那些年,一个个华小的校长,公务错综,生活清苦,社会的形象可是清贵的。我们做小学生的,每逢听见梯口校长的脚步声,巡视课室,远远走来,谁不是毕恭毕敬?
校长室,就在我们的六甲班比邻。
张兴国校长新到昔华小学,兼教我们一科公民,上课喜欢发问;也穿插一些时事和常识,和同学分享。记得一回偶然提起马华总会长(李三春)出任的交通部长,他说:这个内阁的职位,也是相当重要的。
这般的现场应答,自然是再正确不过,显见的当是职场练就的智慧。听闻早岁他是文艺青年,文章行云流水;读书读的多,阅的人也多。上台说话,句句得体;字也写得工工整整,漂漂亮亮,Chinese得很。
那些年,说起昔华,谁不知道,确是柔北排名第一的名校?没有一套价值n万的精明教学系统,教学凭靠的都是旧黑板,土方法;小五检定考试,县里州内,我们堪是数一数二。
那些年,出征校外的学术比赛:作文、常识、演讲、戏剧、名师指导的队伍,总能载誉而归。听内人说,校长不愿居功,推说是学校的团队合心,才有一番斐然的表现。但领导也有绩效。不是吗?
那些年,书包不重,功课适量,读物适中。《华文》附加一本南洋出版社编印的参考资料,售价两角的《知识报》则是唯一的课外刊物。校长的油水,由此可见。

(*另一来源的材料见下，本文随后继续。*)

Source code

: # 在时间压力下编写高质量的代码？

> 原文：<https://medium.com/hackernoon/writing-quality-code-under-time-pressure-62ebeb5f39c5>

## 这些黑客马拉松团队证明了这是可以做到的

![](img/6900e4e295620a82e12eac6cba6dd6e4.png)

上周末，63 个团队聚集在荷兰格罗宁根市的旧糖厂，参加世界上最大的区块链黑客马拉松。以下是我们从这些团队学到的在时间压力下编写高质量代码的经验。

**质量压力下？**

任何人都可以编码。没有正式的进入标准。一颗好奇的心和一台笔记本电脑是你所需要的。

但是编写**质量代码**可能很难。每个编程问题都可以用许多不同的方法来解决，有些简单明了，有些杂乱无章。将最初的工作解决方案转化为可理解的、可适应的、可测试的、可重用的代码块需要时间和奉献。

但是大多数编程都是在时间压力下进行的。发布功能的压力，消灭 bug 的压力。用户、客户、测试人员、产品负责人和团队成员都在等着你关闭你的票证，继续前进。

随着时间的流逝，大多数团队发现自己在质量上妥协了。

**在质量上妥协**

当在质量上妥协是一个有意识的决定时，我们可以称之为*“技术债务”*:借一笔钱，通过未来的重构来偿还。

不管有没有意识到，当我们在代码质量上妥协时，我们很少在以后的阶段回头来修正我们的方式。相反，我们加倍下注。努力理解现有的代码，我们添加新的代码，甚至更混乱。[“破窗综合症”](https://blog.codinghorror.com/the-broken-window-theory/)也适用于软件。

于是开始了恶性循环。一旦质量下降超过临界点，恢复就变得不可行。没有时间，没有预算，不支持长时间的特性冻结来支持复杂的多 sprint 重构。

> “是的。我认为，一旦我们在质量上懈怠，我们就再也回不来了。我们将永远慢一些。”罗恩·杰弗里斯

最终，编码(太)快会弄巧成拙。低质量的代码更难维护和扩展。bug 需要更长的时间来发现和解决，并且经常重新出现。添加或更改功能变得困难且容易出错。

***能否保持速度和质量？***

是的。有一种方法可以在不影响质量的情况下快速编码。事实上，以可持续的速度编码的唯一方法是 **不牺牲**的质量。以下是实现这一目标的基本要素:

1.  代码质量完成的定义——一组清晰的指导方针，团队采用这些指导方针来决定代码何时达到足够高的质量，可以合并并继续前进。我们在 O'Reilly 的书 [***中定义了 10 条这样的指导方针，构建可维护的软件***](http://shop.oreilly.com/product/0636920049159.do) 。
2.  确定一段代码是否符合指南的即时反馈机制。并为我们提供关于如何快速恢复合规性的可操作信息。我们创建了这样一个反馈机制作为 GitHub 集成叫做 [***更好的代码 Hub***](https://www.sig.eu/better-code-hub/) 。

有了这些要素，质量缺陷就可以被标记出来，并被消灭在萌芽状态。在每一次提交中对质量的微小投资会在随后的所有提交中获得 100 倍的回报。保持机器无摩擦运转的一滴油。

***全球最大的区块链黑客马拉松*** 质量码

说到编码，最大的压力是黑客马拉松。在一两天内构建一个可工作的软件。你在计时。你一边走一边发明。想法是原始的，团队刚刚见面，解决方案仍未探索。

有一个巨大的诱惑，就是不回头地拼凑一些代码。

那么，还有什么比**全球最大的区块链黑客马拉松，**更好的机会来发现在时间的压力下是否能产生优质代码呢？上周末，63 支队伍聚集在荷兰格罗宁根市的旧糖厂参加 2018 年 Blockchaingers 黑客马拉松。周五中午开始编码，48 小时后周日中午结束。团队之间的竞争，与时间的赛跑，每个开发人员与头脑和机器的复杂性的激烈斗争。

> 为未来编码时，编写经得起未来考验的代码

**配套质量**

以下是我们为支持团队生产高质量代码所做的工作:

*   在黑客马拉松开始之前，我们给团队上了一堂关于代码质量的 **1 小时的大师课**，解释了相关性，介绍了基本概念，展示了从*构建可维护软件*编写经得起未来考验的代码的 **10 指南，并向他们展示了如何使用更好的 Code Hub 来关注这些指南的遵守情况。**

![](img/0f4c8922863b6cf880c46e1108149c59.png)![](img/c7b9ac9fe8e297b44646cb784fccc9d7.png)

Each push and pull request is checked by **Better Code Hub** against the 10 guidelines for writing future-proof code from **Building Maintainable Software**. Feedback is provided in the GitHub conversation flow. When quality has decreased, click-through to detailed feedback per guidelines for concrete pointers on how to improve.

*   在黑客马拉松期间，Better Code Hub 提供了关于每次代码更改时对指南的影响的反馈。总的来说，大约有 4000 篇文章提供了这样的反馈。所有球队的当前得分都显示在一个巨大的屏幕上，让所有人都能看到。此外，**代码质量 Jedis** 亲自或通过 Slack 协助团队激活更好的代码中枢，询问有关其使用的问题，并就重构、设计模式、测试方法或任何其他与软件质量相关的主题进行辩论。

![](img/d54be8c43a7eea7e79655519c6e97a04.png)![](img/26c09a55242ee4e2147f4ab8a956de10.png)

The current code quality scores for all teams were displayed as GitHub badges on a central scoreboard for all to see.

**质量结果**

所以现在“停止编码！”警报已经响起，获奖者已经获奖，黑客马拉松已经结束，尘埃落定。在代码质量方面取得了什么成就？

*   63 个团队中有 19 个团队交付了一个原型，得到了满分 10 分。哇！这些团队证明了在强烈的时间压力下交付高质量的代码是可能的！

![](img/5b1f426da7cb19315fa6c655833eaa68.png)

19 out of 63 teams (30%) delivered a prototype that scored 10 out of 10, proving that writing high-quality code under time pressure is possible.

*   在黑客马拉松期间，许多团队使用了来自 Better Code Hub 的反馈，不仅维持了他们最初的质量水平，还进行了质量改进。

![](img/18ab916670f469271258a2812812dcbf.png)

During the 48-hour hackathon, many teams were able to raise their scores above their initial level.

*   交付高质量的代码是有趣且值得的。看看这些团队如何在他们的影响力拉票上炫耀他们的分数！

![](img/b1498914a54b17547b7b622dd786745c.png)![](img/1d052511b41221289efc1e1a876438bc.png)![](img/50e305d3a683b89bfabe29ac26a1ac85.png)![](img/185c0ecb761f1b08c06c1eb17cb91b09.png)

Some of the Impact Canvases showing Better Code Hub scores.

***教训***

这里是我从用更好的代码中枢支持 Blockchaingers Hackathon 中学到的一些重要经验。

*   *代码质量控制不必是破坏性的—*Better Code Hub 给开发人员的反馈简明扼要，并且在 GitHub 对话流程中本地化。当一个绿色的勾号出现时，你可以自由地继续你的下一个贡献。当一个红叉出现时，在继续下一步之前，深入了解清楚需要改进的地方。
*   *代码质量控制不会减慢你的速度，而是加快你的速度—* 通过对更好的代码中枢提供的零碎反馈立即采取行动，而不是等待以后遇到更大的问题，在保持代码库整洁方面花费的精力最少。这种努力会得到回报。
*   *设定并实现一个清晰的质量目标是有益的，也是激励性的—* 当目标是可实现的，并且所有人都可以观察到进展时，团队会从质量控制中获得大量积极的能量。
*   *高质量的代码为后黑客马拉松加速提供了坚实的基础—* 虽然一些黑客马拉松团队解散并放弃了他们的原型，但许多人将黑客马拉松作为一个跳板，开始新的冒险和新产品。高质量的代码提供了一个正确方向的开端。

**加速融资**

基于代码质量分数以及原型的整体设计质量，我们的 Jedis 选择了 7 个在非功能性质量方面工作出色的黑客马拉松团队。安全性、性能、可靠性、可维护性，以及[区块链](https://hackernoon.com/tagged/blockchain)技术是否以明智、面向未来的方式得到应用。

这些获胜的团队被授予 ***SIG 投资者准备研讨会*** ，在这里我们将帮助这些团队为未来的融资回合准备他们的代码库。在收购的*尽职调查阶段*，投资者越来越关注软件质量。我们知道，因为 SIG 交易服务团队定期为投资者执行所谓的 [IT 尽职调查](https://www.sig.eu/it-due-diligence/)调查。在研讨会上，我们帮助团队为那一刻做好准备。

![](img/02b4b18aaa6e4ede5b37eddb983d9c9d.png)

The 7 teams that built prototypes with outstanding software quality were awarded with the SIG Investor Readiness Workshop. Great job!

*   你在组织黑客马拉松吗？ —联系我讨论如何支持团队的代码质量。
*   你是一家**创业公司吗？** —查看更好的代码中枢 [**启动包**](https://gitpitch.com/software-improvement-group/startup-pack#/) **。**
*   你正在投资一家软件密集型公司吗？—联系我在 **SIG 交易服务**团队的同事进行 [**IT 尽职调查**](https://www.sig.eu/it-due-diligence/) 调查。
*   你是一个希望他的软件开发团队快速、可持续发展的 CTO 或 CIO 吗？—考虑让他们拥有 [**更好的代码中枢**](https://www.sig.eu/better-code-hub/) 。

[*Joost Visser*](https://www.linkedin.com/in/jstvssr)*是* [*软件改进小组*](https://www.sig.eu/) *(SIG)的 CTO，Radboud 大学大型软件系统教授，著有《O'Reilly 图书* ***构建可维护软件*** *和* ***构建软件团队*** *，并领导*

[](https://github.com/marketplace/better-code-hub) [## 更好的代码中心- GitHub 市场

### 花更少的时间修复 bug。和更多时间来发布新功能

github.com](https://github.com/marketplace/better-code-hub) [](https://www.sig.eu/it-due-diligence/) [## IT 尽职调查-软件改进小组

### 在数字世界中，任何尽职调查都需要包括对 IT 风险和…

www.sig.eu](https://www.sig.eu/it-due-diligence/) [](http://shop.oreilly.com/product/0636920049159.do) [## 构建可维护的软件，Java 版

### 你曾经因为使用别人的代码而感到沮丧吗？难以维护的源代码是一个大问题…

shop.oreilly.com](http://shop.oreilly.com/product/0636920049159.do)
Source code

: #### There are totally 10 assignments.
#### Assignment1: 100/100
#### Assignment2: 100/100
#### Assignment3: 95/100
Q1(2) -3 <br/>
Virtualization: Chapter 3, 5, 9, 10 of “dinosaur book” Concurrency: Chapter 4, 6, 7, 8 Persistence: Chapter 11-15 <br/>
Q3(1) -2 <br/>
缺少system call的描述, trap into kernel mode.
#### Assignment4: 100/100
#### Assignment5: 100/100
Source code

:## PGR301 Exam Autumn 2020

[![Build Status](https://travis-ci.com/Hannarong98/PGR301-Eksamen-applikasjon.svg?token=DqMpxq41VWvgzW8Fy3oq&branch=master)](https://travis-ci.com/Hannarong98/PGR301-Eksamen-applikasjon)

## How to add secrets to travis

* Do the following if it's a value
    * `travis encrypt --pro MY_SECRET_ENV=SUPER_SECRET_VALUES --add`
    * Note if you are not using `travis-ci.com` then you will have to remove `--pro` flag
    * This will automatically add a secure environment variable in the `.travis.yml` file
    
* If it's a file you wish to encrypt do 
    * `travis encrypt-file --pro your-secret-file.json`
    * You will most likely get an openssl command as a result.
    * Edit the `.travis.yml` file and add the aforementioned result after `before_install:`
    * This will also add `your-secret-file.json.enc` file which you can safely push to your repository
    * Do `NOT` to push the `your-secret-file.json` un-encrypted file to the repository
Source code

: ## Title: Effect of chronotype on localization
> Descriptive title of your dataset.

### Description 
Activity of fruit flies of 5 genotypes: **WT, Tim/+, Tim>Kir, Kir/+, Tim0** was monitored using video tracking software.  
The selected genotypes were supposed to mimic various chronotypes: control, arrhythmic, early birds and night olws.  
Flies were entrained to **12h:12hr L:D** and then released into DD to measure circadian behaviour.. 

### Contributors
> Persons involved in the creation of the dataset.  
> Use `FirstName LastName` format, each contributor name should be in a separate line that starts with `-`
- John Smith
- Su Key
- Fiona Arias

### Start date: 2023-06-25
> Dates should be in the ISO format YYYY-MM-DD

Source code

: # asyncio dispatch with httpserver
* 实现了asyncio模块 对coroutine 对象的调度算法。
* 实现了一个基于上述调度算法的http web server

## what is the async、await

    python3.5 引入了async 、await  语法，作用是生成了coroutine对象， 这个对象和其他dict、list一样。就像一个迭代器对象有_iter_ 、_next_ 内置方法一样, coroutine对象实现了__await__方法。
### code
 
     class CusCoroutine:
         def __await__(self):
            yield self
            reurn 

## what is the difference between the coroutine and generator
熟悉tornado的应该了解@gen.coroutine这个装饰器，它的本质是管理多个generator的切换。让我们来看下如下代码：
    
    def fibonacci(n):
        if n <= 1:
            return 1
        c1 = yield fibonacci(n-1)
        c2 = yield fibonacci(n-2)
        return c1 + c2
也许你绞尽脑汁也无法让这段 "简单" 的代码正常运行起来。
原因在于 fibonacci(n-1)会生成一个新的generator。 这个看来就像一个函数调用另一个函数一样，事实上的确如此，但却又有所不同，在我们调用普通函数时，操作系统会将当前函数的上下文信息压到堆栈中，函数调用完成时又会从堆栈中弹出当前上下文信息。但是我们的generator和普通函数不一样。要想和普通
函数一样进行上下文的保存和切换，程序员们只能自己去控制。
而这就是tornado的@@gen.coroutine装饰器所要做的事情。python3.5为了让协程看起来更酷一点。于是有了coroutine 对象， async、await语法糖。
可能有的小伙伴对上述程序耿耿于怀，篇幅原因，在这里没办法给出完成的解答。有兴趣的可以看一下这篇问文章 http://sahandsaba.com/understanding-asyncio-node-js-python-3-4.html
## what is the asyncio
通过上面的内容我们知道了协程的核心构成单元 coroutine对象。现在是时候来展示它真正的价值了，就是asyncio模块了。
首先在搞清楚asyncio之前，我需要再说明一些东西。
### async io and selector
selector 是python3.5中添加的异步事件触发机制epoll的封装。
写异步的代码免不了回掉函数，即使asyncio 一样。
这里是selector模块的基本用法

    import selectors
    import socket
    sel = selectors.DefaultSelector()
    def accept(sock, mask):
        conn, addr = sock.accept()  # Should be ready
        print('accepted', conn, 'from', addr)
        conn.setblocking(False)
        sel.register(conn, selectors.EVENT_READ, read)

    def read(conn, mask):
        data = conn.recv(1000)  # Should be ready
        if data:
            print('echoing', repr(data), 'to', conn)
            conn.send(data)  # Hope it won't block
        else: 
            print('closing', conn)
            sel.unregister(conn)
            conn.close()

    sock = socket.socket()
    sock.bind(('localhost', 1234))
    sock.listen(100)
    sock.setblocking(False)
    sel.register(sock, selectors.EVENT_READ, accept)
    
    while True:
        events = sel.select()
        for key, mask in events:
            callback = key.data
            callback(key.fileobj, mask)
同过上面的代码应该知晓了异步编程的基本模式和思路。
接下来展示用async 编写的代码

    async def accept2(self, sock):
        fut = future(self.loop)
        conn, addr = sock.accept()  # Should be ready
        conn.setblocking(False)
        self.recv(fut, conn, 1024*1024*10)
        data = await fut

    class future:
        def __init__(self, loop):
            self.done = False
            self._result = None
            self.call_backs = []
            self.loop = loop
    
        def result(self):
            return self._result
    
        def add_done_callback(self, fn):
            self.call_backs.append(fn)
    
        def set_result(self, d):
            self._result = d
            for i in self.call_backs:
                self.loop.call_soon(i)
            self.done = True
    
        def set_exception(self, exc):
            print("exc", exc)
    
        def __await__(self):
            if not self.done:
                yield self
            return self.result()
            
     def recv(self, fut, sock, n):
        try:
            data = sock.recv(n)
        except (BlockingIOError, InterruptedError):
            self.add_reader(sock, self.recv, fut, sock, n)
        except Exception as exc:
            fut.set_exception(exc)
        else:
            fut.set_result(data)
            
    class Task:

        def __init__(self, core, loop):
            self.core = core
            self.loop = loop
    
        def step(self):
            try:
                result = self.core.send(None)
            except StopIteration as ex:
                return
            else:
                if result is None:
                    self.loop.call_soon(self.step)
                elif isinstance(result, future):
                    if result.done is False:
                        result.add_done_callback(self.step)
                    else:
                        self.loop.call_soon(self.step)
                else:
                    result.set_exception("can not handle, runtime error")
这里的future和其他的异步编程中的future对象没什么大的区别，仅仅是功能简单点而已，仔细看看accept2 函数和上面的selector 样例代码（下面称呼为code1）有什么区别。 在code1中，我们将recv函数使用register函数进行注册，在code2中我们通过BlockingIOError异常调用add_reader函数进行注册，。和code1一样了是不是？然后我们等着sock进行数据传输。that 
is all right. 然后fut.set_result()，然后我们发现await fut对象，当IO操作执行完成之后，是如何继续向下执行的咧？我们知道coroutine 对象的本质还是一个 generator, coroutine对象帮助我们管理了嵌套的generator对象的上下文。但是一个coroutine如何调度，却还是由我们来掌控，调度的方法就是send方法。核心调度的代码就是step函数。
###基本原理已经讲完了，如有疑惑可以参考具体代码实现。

张校长还是踏踏实实,欢喜受之。
1980年小六毕业前,我请张兴国校长给我们的纪念册题字。他在百忙之中,欣然写下“待人以宽”,嘱咐同学“待己以严”,然后加盖了那一枚火红的方正印章。
方方正正,那些年的张校长,教书方方正正,做事方方正正,行政也方方正正。孔子说:“子帅以正,孰敢不正?”我们诚惶诚恐,读书做人,不敢不正;仿佛见到校长当年疾步走入课室,都要立正以行。